Study on Advanced Pretreatment of Seawater by Electrolysis and Neutralization of Acidic Waste Water with By-Product Magnesium Hydroxide

Abstract:

The advanced pretreatment by electrolysis of Bohai seawater in Tianjin used a diaphragm electrolyzer in the experiment. Removal efficiency and influence factors of the method were analyzed. Results show that turbidity, organic compounds, SDI and chroma of seawater were effectively decreased by electrolysis. Removal efficiency was significantly increased by current density, operation time and inter-electrode distance, and the optimum electrolytic conditions was determined as inter-electrode distance of 2 cm, current density of 15.87 mA·cm^-2, operation time of 10 minutes.
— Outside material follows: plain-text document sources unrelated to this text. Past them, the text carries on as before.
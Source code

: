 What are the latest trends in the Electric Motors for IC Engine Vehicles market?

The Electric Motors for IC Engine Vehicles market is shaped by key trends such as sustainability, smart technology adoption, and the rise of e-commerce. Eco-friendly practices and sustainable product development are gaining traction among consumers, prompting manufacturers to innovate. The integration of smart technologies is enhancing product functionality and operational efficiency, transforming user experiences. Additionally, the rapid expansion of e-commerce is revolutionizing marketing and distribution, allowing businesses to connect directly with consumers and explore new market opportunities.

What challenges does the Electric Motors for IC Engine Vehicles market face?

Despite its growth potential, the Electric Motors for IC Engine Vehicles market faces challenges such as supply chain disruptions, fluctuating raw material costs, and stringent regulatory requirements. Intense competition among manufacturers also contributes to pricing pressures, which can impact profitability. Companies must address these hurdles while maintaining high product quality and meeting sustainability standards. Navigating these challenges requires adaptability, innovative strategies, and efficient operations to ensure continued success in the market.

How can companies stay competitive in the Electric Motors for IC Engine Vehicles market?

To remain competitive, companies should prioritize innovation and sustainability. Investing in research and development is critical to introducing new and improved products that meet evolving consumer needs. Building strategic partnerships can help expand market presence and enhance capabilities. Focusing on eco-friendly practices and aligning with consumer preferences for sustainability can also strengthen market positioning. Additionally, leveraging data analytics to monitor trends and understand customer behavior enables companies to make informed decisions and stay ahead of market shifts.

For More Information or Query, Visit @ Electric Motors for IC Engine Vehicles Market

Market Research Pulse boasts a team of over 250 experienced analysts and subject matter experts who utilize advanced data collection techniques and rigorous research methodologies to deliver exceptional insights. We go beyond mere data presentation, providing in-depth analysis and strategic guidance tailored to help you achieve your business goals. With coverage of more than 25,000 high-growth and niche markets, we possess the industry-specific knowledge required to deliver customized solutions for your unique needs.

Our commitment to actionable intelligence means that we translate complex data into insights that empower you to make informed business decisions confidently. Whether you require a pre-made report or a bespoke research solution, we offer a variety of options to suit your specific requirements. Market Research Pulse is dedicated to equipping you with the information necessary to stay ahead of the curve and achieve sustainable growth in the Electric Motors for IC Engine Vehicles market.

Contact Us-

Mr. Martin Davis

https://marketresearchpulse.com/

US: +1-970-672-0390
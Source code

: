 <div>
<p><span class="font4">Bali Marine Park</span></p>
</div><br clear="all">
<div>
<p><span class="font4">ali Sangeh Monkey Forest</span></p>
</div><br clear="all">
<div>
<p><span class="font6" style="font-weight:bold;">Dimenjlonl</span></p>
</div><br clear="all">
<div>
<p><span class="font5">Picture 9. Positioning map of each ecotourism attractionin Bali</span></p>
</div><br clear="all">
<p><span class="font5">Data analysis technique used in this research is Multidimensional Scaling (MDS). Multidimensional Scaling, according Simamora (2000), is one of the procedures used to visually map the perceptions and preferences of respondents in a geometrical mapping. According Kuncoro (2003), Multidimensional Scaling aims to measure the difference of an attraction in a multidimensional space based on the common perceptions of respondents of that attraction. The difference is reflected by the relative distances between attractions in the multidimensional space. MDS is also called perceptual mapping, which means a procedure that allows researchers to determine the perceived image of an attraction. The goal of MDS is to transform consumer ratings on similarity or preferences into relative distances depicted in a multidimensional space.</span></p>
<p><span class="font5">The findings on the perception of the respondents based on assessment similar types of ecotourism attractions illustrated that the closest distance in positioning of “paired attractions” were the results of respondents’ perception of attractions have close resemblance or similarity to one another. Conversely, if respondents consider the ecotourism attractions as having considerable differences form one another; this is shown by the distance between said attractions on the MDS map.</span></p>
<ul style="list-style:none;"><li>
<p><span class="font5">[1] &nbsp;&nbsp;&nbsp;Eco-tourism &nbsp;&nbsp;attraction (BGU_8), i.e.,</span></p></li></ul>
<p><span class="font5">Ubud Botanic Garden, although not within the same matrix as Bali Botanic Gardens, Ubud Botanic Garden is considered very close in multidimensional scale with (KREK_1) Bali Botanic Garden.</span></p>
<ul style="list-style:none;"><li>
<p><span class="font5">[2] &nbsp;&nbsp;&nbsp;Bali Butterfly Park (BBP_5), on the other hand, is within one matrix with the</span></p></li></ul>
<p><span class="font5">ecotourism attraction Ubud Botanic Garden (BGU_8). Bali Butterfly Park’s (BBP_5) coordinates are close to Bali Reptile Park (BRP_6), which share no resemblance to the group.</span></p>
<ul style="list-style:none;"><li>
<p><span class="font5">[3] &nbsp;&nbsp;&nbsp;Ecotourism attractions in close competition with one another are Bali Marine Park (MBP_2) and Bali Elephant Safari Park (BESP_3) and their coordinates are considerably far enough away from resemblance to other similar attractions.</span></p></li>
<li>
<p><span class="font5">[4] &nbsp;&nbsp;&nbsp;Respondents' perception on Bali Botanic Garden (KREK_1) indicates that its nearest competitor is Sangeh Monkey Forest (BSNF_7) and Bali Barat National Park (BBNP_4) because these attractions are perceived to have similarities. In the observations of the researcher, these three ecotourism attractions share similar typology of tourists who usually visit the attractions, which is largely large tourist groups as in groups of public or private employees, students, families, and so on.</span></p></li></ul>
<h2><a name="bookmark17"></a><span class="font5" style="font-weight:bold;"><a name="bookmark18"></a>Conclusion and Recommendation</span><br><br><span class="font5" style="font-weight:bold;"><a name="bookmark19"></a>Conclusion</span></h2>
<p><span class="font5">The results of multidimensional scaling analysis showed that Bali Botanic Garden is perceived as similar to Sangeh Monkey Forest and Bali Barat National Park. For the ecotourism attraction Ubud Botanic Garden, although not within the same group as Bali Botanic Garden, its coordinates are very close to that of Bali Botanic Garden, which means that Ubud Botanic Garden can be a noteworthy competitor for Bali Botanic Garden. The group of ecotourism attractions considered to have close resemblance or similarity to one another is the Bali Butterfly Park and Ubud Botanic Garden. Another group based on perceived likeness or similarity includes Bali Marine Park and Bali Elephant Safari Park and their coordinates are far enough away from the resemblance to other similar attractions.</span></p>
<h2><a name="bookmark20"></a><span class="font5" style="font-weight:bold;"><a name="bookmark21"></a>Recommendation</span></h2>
It was investigated that when the water quality after electrolysis was of pH 8.6, the chroma and turbidity decreasing trend slowed down, with chroma of 0.052 A, removal rate reached 88.4%; the residual turbidity reduced to 2.52 NTU, removal rate reached 90.71%. A PH of about 8.5, COD_Cr decreasing trend slowed down, and when COD_Cr < 750 mg/L, it conformed to the requirements of the reverse osmosis water. With the study on neutralization of steel pickling waste liquor by the by-product of magnesium hydroxide, it is found that the quality of treated water reached 3^rd level national emissions standards (300-1000 mg/L). Magnesium hydroxide slurry of Cr (VI) removal rate reached 100%, conforming to the 1^st level national industrial wastewater discharge standards (< 0.5 mg/L).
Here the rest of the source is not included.